Today in science: Remembering Carl Sagan
Daniela Breitman in Human World | Space | November 9, 2016
For many, Carl Sagan’s name was synonymous with astronomy. Today would have been his 82nd birthday.
It was Carl Sagan who said, “We’re made of star stuff. We are a way for the cosmos to know itself.”
November 9, 1934. Today is the 82nd anniversary of the birth of astronomer and astronomy popularizer extraordinaire Carl Sagan. Most of us are familiar with this late American astronomer through his books and television series Cosmos. Sagan also contributed greatly to the field of planetary science and monumentally – perhaps immortally – to the American space program.

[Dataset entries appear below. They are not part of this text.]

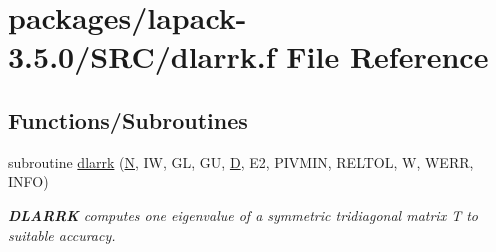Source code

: \hypertarget{dlarrk_8f}{}\section{packages/lapack-\/3.5.0/\+S\+R\+C/dlarrk.f File Reference}
\label{dlarrk_8f}
\subsection*{Functions/\+Subroutines}
\begin{DoxyCompactItemize}
\item 
subroutine \hyperlink{group__auxOTHERauxiliary_gad321b234af8d1ac9fbb18ca95a1c13f2}{dlarrk} (\hyperlink{polmisc_8c_a0240ac851181b84ac374872dc5434ee4}{N}, I\+W, G\+L, G\+U, \hyperlink{odrpack_8h_a7dae6ea403d00f3687f24a874e67d139}{D}, E2, P\+I\+V\+M\+I\+N, R\+E\+L\+T\+O\+L, W, W\+E\+R\+R, I\+N\+F\+O)
\begin{DoxyCompactList}\small\item\em {\bfseries D\+L\+A\+R\+R\+K} computes one eigenvalue of a symmetric tridiagonal matrix T to suitable accuracy. \end{DoxyCompactList}\end{DoxyCompactItemize}
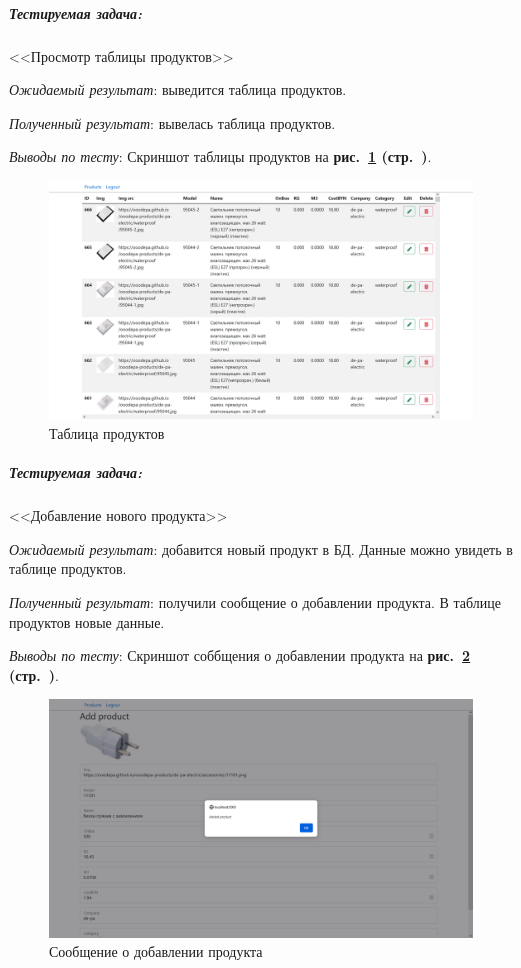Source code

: 
\newpage

\subparagraph{Тестируемая задача:} <<Просмотр таблицы продуктов>>

\textit{Ожидаемый результат}: выведится таблица продуктов.

\textit{Полученный результат}: вывелась таблица продуктов.

\textit{Выводы по тесту}:
Скриншот таблицы продуктов на
\textbf{рис.~\ref{fig:gpi_pz_products_table} (стр.~\pageref{fig:gpi_pz_products_table})}.

\begin{figure}[!htbp]
    \centering
    \includegraphics[width=12cm]
        {_assets/gpi_pz_not_empty_table.png}
    \caption{Таблица продуктов}
    \label{fig:gpi_pz_products_table}
\end{figure}


\subparagraph{Тестируемая задача:} <<Добавление нового продукта>>

\textit{Ожидаемый результат}: добавится новый продукт в БД. Данные можно увидеть в таблице продуктов.

\textit{Полученный результат}: получили сообщение о добавлении продукта. В таблице продуктов новые данные.

\textit{Выводы по тесту}: 
Скриншот соббщения о добавлении продукта на
\textbf{рис.~\ref{fig:gpi_pz_add_product} (стр.~\pageref{fig:gpi_pz_add_product})}.

\begin{figure}[!htb]
    \centering
    \includegraphics[width=12cm]
        {_assets/gpi_pz_add_product.png}
    \caption{Сообщение о добавлении продукта}
    \label{fig:gpi_pz_add_product}
\end{figure}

Carl Edward Sagan was born on November 9, 1934 in Brooklyn, New York. He studied physics at the University of Chicago and earned his doctorate in astronomy and astrophysics in 1960.
In the 1960s, one of Sagan’s earliest works in professional astronomical research shed light on the atmospheres of our solar system’s planets. The atmospheres of Mars and Venus, for example, are known now to resemble that of Earth. But in Sagan’s day, scientists were still trying to understand how come Mars could be so cold while Venus is so hot. Sagan successfully confirmed that Venus could be a greenhouse furnace by using data from tables for steam boiler engineering.

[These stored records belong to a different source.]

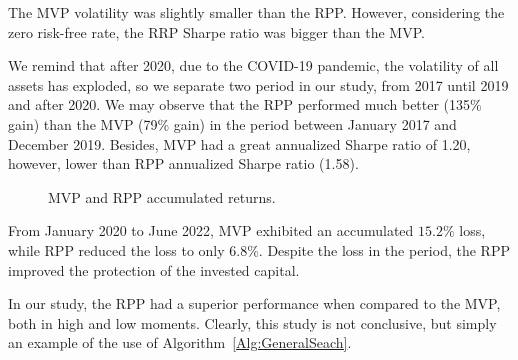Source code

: The MVP volatility was slightly smaller than the RPP. However, considering the zero risk-free rate, the RRP Sharpe ratio was bigger than the MVP.




We remind that after 2020, due to the COVID-19 pandemic, the volatility of all assets has exploded, so we separate two period in our study, from 2017 until 2019 and after 2020. We may observe that the RPP performed much better (135\% gain) than the MVP (79\% gain) in the period between January 2017 and December 2019. Besides, MVP had a great annualized Sharpe ratio of 1.20, however, lower than RPP annualized Sharpe ratio (1.58). 



\begin{figure}[H]
	\begin{subfigmatrix}{2}
	\end{subfigmatrix}
	\caption{MVP and RPP accumulated returns.}
	\label{fig:retornoRPPMVP12}
\end{figure}

From January 2020 to June 2022, MVP exhibited an accumulated $15.2\%$ loss, while RPP reduced the loss to only $6.8\%$. Despite the loss in the period, the RPP improved the protection of the invested capital.



In our study, the RPP had a superior performance when compared to the MVP, both in high and low moments. Clearly, this study is not conclusive, but simply an example of the use of Algorithm~\ref{Alg:GeneralSeach}.

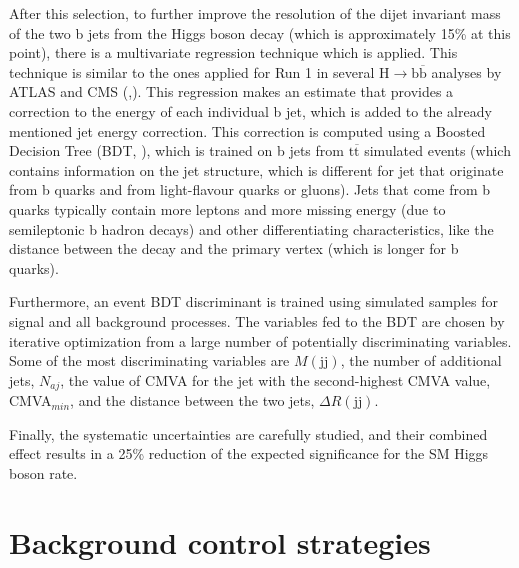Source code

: \documentclass[EPJ,twocolumn]{webofc}
\begin{document}
After this selection, to further improve the resolution of the dijet invariant mass of the two b jets from the Higgs boson decay (which is approximately 15\% at this point), there is a multivariate regression technique which is applied. This technique is similar to the ones applied for Run 1 in several $\text{H} \rightarrow \text{b} \overline{\text{b}}$ analyses by ATLAS and CMS (\cite{higgsatlas},\cite{higgscms}). This regression makes an estimate that provides a correction to the energy of each individual b jet, which is added to the already mentioned jet energy correction. This correction is computed using a Boosted Decision Tree (BDT, \cite{bdt}), which is trained on b jets from $\text{t}\overline{\text{t}}$ simulated events (which contains information on the jet structure, which is different for jet that originate from b quarks and from light-flavour quarks or gluons). Jets that come from b quarks typically contain more leptons and more missing energy (due to semileptonic b hadron decays) and other differentiating characteristics, like the distance between the decay and the primary vertex (which is longer for b quarks).

Furthermore, an event BDT discriminant is trained using simulated samples for signal and all background processes. The variables fed to the BDT are chosen by iterative optimization from a large number of potentially discriminating variables. Some of the most discriminating variables are $M(\text{jj})$, the number of additional jets, $N_{aj}$, the value of CMVA for the jet with the second-highest CMVA value, CMVA$_{min}$, and the distance between the two jets, $\Delta R(\text{jj})$.

Finally, the systematic uncertainties are carefully studied, and their combined effect results in a 25\% reduction of the expected significance for the SM Higgs boson rate.

\section{Background control strategies}
\label{sec:bckgr}
\end{document}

Around this same time, Sagan became interested in the search for extraterrestrial intelligence (SETI) and contributed much to it. He proved that the building blocks of life could be easily created by exposing simple chemicals to UV light. In 1966, he helped I. S. Shklovskii, a Soviet astronomer and astrophysicist, revise and expand his classic book on extraterrestrial life, Intelligent Life in the Universe.
In 1971, Sagan was denied tenure at Harvard University; some speculated it was due to his controversial opinions on extraterrestrial intelligence. He went on to become a professor at Cornell University in Ithaca, New York, where he spent the rest of his professional career.

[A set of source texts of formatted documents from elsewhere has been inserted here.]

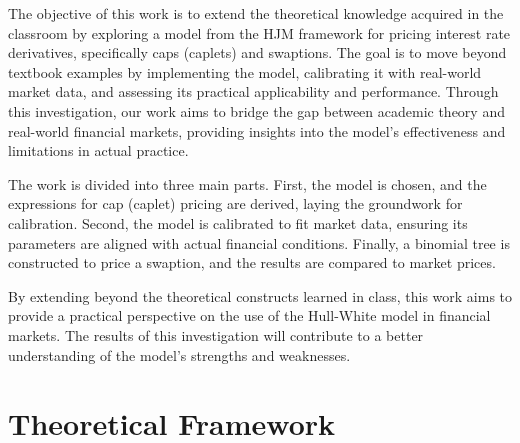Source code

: \documentclass[titlepage, 12pt]{article}
\begin{document}
	The objective of this work is to extend the theoretical knowledge
	acquired in the classroom by exploring a model from the HJM framework
	for pricing interest rate derivatives, specifically caps (caplets) and
	swaptions. The goal is to move beyond textbook examples by implementing
	the model, calibrating it with real-world market data, and assessing its
	practical applicability and performance. Through this investigation, our
	work aims to bridge the gap between academic theory and real-world
	financial markets, providing insights into the model's effectiveness and
	limitations in actual practice.
	
	The work is divided into three main parts. First, the model is chosen,
	and the expressions for cap (caplet) pricing are derived, laying the
	groundwork for calibration. Second, the model is calibrated to fit
	market data, ensuring its parameters are aligned with actual financial
	conditions. Finally, a binomial tree is constructed to price a swaption, and the results are compared to market prices.
	
	By extending beyond the theoretical constructs learned in class,
	this work aims to provide a practical perspective on the use of the
	Hull-White model in financial markets. The results of this investigation
	will contribute to a better understanding of the model's strengths and
	weaknesses.
	
	\section{Theoretical Framework}\label{theoretical-framework}
\end{document}
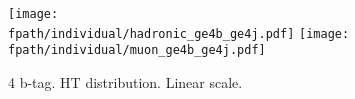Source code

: \documentclass[11pt,a4paper]{article}
\def\fpath{/home/hep/elaird1/public_html/119_2012_categories/v7/}
\begin{document}
\begin{figure}
\begin{center}
\texttt{[image: \\fpath/individual/hadronic\_ge4b\_ge4j.pdf]}
\texttt{[image: \\fpath/individual/muon\_ge4b\_ge4j.pdf]}
\caption{4 b-tag. HT distribution. Linear scale.}
\end{center}
\end{figure}


\end{document}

Sagan contributed mightily to the U.S. space program. Among other things, he briefed astronauts before their trip to the moon, and he was part of the Mariner, Viking, Galileo, and Voyager space missions. In the Viking missions, for example – two probes sent to explore Mars in the 1970s – he advised on the choice of ideal landing sites.
But – besides his books and the Cosmos television series – it’s Sagan’s actual messages to the cosmos – placed aboard the first spacecraft designed to leave our solar system, on the Pioneer and Voyager missions – for which he’s most remembered.
The original idea for the Pioneer plaques – a pair of gold-anodized aluminium plaques carrying messages from humankind, placed aboard the 1972 Pioneer 10 and 1973 Pioneer 11 spacecraft – originally came from journalist and consultant Eric Burgess. He approached Sagan about it, and NASA agreed to it and gave Sagan three weeks to prepare a message. Together with astronomer Frank Drake, who formulated the famous Drake Equation (a way of estimating the number of intelligent civilizations in our Milky Way galaxy), Sagan designed the plaque, with artwork prepared by his wife at the time, Linda Salzman Sagan.
The Pioneers and the plaques they carry are now billions of miles from Earth (but still within our sun’s influence). But eventually they’ll cross out of the sun’s influence, into the realm between the stars.
Later in that same decade, in the late 1970s, Sagan and his wife-to-be, Ann Druyan, contributed to the design of yet-other message from humankind to outer space. The Voyager probes were launched in 1977, and they both carry what is known as a Voyager Golden Record. Each Golden Record contains 116 images that depict historical scientific works and humans performing mundane activities, plus music from artists such as Bach, Mozart, and Chuck Berry, an hour-long record of Ann Druyan’s brainwaves, and greetings in 55 languages.
The Voyagers were launched later, but traveled faster than the Pioneers. Voyager 1 is now considered to be in interstellar space. It is the farthest object from Earth that is human-made. Voyager 2 is somewhat closer and is still in an outer region of our sun’s influence, known as the heliosheath.
During the 1980s, Sagan encouraged nuclear disarmament and was one of the five authors of the concept of nuclear winter, which describes the aftermath of a nuclear war. The work showed once and for all that, in a nuclear war, no one would win. It’s hard to estimate the importance of this work to the global consciousness of the time, but it’s perhaps no accident that the cold war ended not long afterwards.
Carl Sagan remained at Cornell until his death on December 20, 1996 at age 62 from pneumonia.
Over the course of his life, Carl Sagan wrote more than 600 professional astronomical research papers and 20 books. He was an inspiration to many. He inspired and continues to inspire many young scientists to thread the path of astronomy and astronomical communication. He encouraged scientific responsibility by promoting nuclear disarmament. His work in science outreach encouraged science literacy not only among Americans, but among the entire human race. He was very quotable and said, among many other wonderful things:
Somewhere, something incredible is waiting to be known.
Do you remember him? Do you remember his words and the sound of his voice? Listen and remember, via the video below.
Code:
https://www.youtube.com/watch?v=4PN5JJDh78I
Bottom line: Carl Sagan was born on November 9, 1934. He is most remembered for his efforts in popularizing science through his books, for his television series Cosmos and for his messages to the cosmos placed on the Pioneer and Voyager spacecraft.